These questions are based on traits identified by Jasper Visser as signs of a good organizational attitude. Visser is a digital strategist and workshop facilitator who works primarily with museums. His recent post, The Future is About Attitude, Not Technology, got me thinking about individual and organizational attitude.

You can have the biggest technology budget on the block, but if your association’s culture and attitude is stuck in the 20th century, that slick AMS or online community is only going to take you so far.

When Visser looks at museums that have successfully adopted new media and technology, he sees five common characteristics that hint at the attitude organizations need to succeed in the 21st century.

Readiness to experiment

Innovation is a buzz word for a reason. Organizations that are good at managing change — willing to try new things, take risks and fail forward – are the ones evolving into future-ready associations. You don’t have to start out by tackling a new business or membership model. Baby steps are just fine, as long as leaders are willing to get rid of old baggage that no longer moves your association forward and are brave enough to head in a new direction.

Sharing

Best practices are a perennial conference topic, but how often do associations share their challenges and failures with others? Does an association’s collective ego and pride prevent that? Where are the “What The Heck Did We Do Wrong” sessions? Visser praises museums that blog publicly about their experiments, share their experiences at conferences and open themselves to constructive criticism.

Changing partnerships

Visser encourages organizations to work “with different partners on different projects (to ensure) a constant stream of fresh ideas.” Diversity of perspectives breeds new ideas, but how diverse are most boards? Many associations wouldn’t consider partnering with a competitor, an attitude that limits their potential. I worked with a local association that partnered with a competing group to offer more educational and networking opportunities to members than either was capable of delivering alone. Would your board ever consider something like that?

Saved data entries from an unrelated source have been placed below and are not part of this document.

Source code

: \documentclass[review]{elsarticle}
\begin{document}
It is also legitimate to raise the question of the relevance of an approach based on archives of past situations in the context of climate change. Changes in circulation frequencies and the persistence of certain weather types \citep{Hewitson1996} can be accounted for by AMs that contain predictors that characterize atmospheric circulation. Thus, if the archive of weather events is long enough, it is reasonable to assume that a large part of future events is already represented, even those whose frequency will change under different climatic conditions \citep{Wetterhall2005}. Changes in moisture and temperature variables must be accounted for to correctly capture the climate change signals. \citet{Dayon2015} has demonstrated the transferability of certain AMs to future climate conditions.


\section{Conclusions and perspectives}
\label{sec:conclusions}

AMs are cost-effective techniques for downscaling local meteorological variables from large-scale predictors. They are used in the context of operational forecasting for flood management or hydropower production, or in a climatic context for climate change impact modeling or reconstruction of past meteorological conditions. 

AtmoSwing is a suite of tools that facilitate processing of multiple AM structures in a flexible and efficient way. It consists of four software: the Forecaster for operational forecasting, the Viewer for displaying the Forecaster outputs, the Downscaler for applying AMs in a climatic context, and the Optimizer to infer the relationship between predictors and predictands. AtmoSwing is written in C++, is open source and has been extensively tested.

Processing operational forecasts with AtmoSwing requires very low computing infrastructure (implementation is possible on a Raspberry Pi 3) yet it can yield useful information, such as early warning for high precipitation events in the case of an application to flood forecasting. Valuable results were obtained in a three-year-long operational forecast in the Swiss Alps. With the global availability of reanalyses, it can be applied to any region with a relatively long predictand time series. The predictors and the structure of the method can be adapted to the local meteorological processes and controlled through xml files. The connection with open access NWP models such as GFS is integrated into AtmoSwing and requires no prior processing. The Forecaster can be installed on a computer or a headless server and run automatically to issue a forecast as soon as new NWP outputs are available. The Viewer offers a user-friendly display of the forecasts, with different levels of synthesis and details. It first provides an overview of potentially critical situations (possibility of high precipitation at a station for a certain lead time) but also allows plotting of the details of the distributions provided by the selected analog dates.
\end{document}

No one’s fighting this battle alone. We’re all stretching our comfort zones, learning new skills and finding our way – individuals and organizations. There’s no shame in cooperation.

Great people

Don’t you love working with colleagues who come to work in a good mood ready to create something positive together, who continue to learn and share their knowledge, and who solve problems and see opportunity? Hire and promote for attitude: people who are “open to ideas of others, passionate and full of creativity and energy.”

Focus on the member

Visser admires museums that put as much focus “on the experience of the visitor, reaching and engaging them, as on their collection or stories.”

Focus on the 99%, the member experience, not the leaders, the 1%. Our websites, and especially our mobile websites, should reflect this. Our messaging, governance, volunteer opportunities, education – every single thing we do should be member-centric. That seems so obvious, but some organizations seem more concerned with self-perpetuating not serving, country club not community center, bureaucracy not benefits, or as Jamie Notter and Maddie Grant, authors of Humanize, would say, machine not human.

What do you think? Does your association have the right attitude to be valuable and meaningful to the 21st century member?


Deirdre Reid, CAE is a freelance writer who is always working on her attitude.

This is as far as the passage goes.